Das Droh- und Druckpotenzial des Fiskus
Die bisherige Strategie der Finanzämter bestand darin, Einsprüche von Rentnern gegen die Rentenbesteuerung dadurch abzuschrecken, dass man sie aufforderte, die Doppelbesteuerung selbst zu berechnen oder den Einspruch zurückzunehmen. So übte man Druck auf die Einsprecher aus, weil kaum jemand seine Steuerbescheide über Jahrzehnte aufbewahrt hat. Dabei lässt sich, wie Braun und Schindler längst dargelegt haben, aus der Rentenbiografie der gesetzlichen Rentenversicherung über die erzielten Jahresentgeltpunkte jeweils präzise auch rückwirkend berechnen, ob die aus bereits versteuertem Einkommen erworbenen Entgeltpunkte höher sind als der steuerfreie Rentenanteil nach § 22 EStG. Jetzt hat sich das Bundesfinanzministerium in seinem aktuellen Erlass vom 30. August an die Obersten Finanzbehörden der Länder eine neue Abschreckungsmethode einfallen lassen.
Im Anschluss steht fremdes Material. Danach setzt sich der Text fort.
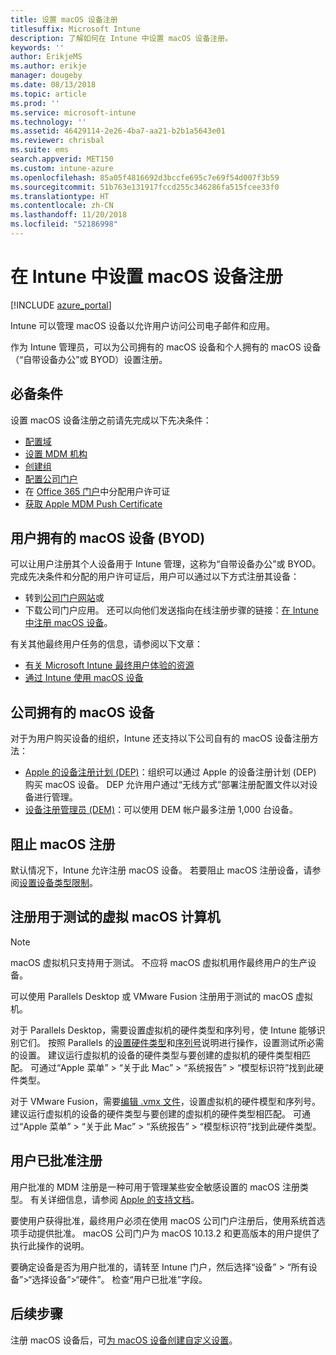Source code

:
 ```yaml
---
title: 设置 macOS 设备注册
titlesuffix: Microsoft Intune
description: 了解如何在 Intune 中设置 macOS 设备注册。
keywords: ''
author: ErikjeMS
ms.author: erikje
manager: dougeby
ms.date: 08/13/2018
ms.topic: article
ms.prod: ''
ms.service: microsoft-intune
ms.technology: ''
ms.assetid: 46429114-2e26-4ba7-aa21-b2b1a5643e01
ms.reviewer: chrisbal
ms.suite: ems
search.appverid: MET150
ms.custom: intune-azure
ms.openlocfilehash: 85a05f4816692d3bccfe695c7e69f54d007f3b59
ms.sourcegitcommit: 51b763e131917fccd255c346286fa515fcee33f0
ms.translationtype: HT
ms.contentlocale: zh-CN
ms.lasthandoff: 11/20/2018
ms.locfileid: "52186998"
---
```

# <a name="set-up-enrollment-for-macos-devices-in-intune"></a>在 Intune 中设置 macOS 设备注册

[!INCLUDE [azure_portal](./includes/azure_portal.md)]

Intune 可以管理 macOS 设备以允许用户访问公司电子邮件和应用。

作为 Intune 管理员，可以为公司拥有的 macOS 设备和个人拥有的 macOS 设备（“自带设备办公”或 BYOD）设置注册。 

## <a name="prerequisites"></a>必备条件

设置 macOS 设备注册之前请先完成以下先决条件：

- [配置域](custom-domain-name-configure.md)
- [设置 MDM 机构](mdm-authority-set.md)
- [创建组](https://docs.microsoft.com/intune-classic/get-started/start-with-a-paid-subscription-to-microsoft-intune-step-5)
- [配置公司门户](company-portal-app.md)
- 在 [Office 365 门户](http://go.microsoft.com/fwlink/p/?LinkId=698854)中分配用户许可证
- [获取 Apple MDM Push Certificate](apple-mdm-push-certificate-get.md)

## <a name="user-owned-macos-devices-byod"></a>用户拥有的 macOS 设备 (BYOD)

可以让用户注册其个人设备用于 Intune 管理，这称为“自带设备办公”或 BYOD。 完成先决条件和分配的用户许可证后，用户可以通过以下方式注册其设备：
- 转到[公司门户网站](https://portal.manage.microsoft.com)或
- 下载公司门户应用。
还可以向他们发送指向在线注册步骤的链接：[在 Intune 中注册 macOS 设备](https://docs.microsoft.com/intune-user-help/enroll-your-device-in-intune-macos)。

有关其他最终用户任务的信息，请参阅以下文章：

- [有关 Microsoft Intune 最终用户体验的资源](end-user-educate.md)
- [通过 Intune 使用 macOS 设备](/intune-user-help/using-your-macos-device-with-intune)

## <a name="company-owned-macos-devices"></a>公司拥有的 macOS 设备
对于为用户购买设备的组织，Intune 还支持以下公司自有的 macOS 设备注册方法：
- [Apple 的设备注册计划 (DEP)](device-enrollment-program-enroll-macos.md)：组织可以通过 Apple 的设备注册计划 (DEP) 购买 macOS 设备。 DEP 允许用户通过“无线方式”部署注册配置文件以对设备进行管理。
- [设备注册管理员 (DEM)](device-enrollment-manager-enroll.md)：可以使用 DEM 帐户最多注册 1,000 台设备。

## <a name="block-macos-enrollment"></a>阻止 macOS 注册
默认情况下，Intune 允许注册 macOS 设备。 若要阻止 macOS 注册设备，请参阅[设置设备类型限制](enrollment-restrictions-set.md)。

## <a name="enroll-virtual-macos-machines-for-testing"></a>注册用于测试的虚拟 macOS 计算机

> [!NOTE]
> macOS 虚拟机只支持用于测试。 不应将 macOS 虚拟机用作最终用户的生产设备。 

可以使用 Parallels Desktop 或 VMware Fusion 注册用于测试的 macOS 虚拟机。 

对于 Parallels Desktop，需要设置虚拟机的硬件类型和序列号，使 Intune 能够识别它们。 按照 Parallels 的[设置硬件类型](http://kb.parallels.com/123594)和[序列号](http://kb.parallels.com/123455)说明进行操作，设置测试所必需的设置。 建议运行虚拟机的设备的硬件类型与要创建的虚拟机的硬件类型相匹配。 可通过“Apple 菜单” > “关于此 Mac” > “系统报告” > “模型标识符”找到此硬件类型。 

对于 VMware Fusion，需要[编辑 .vmx 文件](https://kb.vmware.com/s/article/1014782)，设置虚拟机的硬件模型和序列号。 建议运行虚拟机的设备的硬件类型与要创建的虚拟机的硬件类型相匹配。 可通过“Apple 菜单” > “关于此 Mac” > “系统报告” > “模型标识符”找到此硬件类型。 

## <a name="user-approved-enrollment"></a>用户已批准注册

用户批准的 MDM 注册是一种可用于管理某些安全敏感设置的 macOS 注册类型。 有关详细信息，请参阅 [Apple 的支持文档](https://support.apple.com/HT208019)。

要使用户获得批准，最终用户必须在使用 macOS 公司门户注册后，使用系统首选项手动提供批准。 macOS 公司门户为 macOS 10.13.2 和更高版本的用户提供了执行此操作的说明。

要确定设备是否为用户批准的，请转至 Intune 门户，然后选择“设备” > “所有设备”>“选择设备”>“硬件”。 检查“用户已批准”字段。

## <a name="next-steps"></a>后续步骤

注册 macOS 设备后，可[为 macOS 设备创建自定义设置](custom-settings-macos.md)。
Denn die Finanzämter fügen ihren Schreiben an die einsprechenden Rentner, mit dem sie die Aufnahme des Vorläufigkeitsvermerks bezüglich der Rentenbesteuerung ankündigen, grundsätzlich folgenden „wichtigen Hinweis“ bei:
„Sollte nach einer künftigen Entscheidung des Bundesverfassungsgerichts oder des Bundesfinanzhofs dieser Steuerbescheid Ihrer Auffassung nach hinsichtlich der Besteuerung von Leibrenten und anderen Leistungen aus der Basisversorgung nach § 22 Nummer 1 Satz 3 Buchstabe a Doppelbuchstabe aa EStG zu Ihren Gunsten zu ändern sein, benötige ich weitere Unterlagen von Ihnen. Von Amts wegen kann ich Ihren Steuerbescheid nicht ändern, weil mir nicht alle erforderlichen Informationen vorliegen.“
Die in diesem Hinweis steckende Obrigkeitsstaatsphilosophie, die den Steuerzahler als Untertan behandelt, der gefälligst selbst zu beweisen hat, ob er dem Staat zu viel Steuern gezahlt hat, ist unglaublich. Dass der Fiskus ein einnehmendes Wesen hat und lieber nimmt als gibt, ist zwar allseits bekannt. Doch die jetzt von den Finanzämtern aufgebaute Drohkulisse hat es in sich. Entweder ziehst du als steuerzahlender Rentner deinen Einspruch zurück. Wenn du das nicht tust, sage ich dir aber vorsorglich, dass du selbst bei einer Korrektur der Rentenbesteuerung persönlich dafür Sorge zu tragen hast, dass du mir als Staat nachweist, dass du zu Unrecht zu viel Steuern bezahlt hast. Diese Beweislastumkehr ist in dieser Dimension eines demokratischen Gemeinwesens absolut unwürdig.
Für den Fall, dass ein Einsprecher seine Zustimmung zum Vorläufigkeitsvermerk versagt, kündigen die Finanzämter in ihren Briefen an betroffene Rentner noch ein weiteres Abschreckungsinstrument an: Sie zwingen die Einsprecher dann mit einer ablehnenden Einspruchsentscheidung auf den Klageweg. Wenn du Steuerzahler nicht spurst, dann zwinge ich dich in die Spur. Der Amtschef des Ministeriums, das in Berlin einen solchen Verfahrensweg im Umgang mit den Bürgerinnen und Bürgern vorgeschlagen hat, heißt Olaf Scholz. Der Mann kann bald Bundeskanzler dieses Landes sein. Das kann ja heiter werden.